◆ **What to work on**
Take each line of the entries below that contains "goapp" and copy it.

(Dataset entries)

--- START ---

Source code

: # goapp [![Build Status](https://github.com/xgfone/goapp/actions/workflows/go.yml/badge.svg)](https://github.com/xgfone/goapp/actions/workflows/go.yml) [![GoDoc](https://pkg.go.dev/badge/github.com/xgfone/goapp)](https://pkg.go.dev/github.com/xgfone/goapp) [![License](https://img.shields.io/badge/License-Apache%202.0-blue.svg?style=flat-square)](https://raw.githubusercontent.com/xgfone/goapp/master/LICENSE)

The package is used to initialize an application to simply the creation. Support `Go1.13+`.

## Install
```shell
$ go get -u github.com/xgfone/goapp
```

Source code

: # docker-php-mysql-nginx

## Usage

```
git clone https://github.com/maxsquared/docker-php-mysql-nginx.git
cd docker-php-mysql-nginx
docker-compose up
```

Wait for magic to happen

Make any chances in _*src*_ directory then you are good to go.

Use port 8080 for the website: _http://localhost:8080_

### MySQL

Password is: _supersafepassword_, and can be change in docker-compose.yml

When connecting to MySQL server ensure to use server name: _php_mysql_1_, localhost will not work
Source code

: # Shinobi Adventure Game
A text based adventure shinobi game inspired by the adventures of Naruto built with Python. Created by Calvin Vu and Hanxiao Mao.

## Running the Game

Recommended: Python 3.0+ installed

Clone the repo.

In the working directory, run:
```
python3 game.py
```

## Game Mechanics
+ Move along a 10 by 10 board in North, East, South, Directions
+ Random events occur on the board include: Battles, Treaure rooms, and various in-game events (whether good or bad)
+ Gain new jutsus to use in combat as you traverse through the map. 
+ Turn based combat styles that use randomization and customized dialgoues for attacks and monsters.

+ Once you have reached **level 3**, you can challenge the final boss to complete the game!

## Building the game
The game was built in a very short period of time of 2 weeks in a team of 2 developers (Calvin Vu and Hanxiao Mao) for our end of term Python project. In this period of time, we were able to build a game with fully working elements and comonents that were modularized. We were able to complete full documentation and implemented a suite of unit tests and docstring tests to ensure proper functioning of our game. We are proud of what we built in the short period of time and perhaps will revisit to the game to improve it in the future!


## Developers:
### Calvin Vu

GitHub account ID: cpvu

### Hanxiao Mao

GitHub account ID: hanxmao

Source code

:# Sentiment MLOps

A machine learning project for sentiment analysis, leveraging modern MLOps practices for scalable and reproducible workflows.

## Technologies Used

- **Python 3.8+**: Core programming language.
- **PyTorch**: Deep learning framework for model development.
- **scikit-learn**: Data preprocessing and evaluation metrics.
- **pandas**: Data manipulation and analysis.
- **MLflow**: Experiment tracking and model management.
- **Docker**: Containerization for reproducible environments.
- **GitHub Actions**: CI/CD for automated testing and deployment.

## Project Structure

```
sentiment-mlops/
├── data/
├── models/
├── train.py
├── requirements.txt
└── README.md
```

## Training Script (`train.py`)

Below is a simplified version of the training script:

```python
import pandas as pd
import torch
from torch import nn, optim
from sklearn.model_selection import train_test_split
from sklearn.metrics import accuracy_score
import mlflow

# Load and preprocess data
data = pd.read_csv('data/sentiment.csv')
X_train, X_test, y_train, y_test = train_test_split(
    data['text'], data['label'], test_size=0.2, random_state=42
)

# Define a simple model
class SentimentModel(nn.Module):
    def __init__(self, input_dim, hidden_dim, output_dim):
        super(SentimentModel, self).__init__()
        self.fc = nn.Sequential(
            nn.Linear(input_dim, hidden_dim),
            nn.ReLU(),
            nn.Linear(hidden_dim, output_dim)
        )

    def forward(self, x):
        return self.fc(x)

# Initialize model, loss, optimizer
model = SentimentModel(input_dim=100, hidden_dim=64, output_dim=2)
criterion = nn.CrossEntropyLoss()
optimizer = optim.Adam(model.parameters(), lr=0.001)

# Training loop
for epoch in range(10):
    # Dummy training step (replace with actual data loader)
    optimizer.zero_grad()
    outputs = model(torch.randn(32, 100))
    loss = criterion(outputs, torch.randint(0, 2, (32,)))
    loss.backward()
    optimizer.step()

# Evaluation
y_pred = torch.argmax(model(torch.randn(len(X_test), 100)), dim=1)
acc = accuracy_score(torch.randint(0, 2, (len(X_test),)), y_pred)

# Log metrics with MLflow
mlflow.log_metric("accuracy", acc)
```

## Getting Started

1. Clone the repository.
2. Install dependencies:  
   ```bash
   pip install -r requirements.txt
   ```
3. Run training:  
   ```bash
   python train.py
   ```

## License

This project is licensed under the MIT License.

--- END ---

◆ **Response**
: # goapp [![Build Status](https://github.com/xgfone/goapp/actions/workflows/go.yml/badge.svg)](https://github.com/xgfone/goapp/actions/workflows/go.yml) [![GoDoc](https://pkg.go.dev/badge/github.com/xgfone/goapp)](https://pkg.go.dev/github.com/xgfone/goapp) [![License](https://img.shields.io/badge/License-Apache%202.0-blue.svg?style=flat-square)](https://raw.githubusercontent.com/xgfone/goapp/master/LICENSE)
$ go get -u github.com/xgfone/goapp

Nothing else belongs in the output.